(Records contained in a dataset)
-------------------------

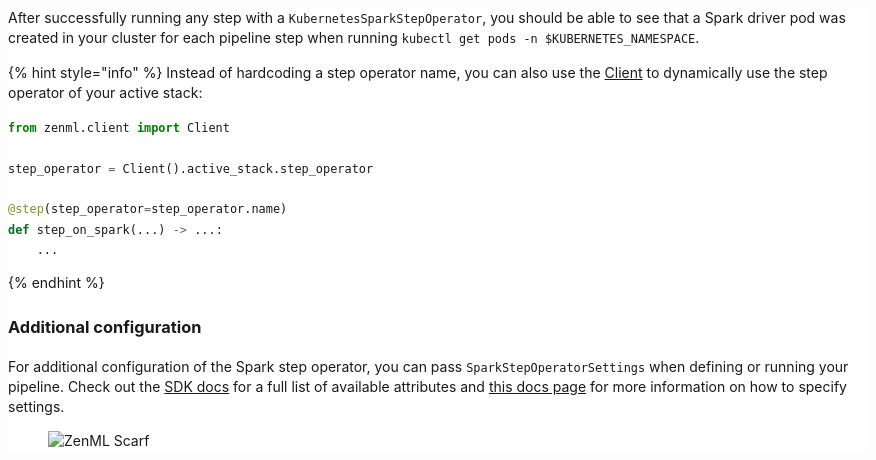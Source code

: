 After successfully running any step with a `KubernetesSparkStepOperator`, you should be able to see that a Spark driver pod was created in your cluster for each pipeline step when running `kubectl get pods -n $KUBERNETES_NAMESPACE`.

{% hint style="info" %}
Instead of hardcoding a step operator name, you can also use the [Client](../../reference/python-client.md) to dynamically use the step operator of your active stack:

```python
from zenml.client import Client

step_operator = Client().active_stack.step_operator

@step(step_operator=step_operator.name)
def step_on_spark(...) -> ...:
    ...
```
{% endhint %}

### Additional configuration

For additional configuration of the Spark step operator, you can pass `SparkStepOperatorSettings` when defining or running your pipeline. Check out the [SDK docs](https://sdkdocs.zenml.io/latest/integration\_code\_docs/integrations-spark/#zenml.integrations.spark.flavors.spark\_step\_operator\_flavor.SparkStepOperatorSettings) for a full list of available attributes and [this docs page](../../how-to/pipeline-development/use-configuration-files/runtime-configuration.md) for more information on how to specify settings.

<figure><img src="https://static.scarf.sh/a.png?x-pxid=f0b4f458-0a54-4fcd-aa95-d5ee424815bc" alt="ZenML Scarf"><figcaption></figcaption></figure>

-------------------------

TASK GOAL.
Your answer should be a single number: the tally of lines in the entries that include the word "Client".

SOLUTION TO THIS TASK.
3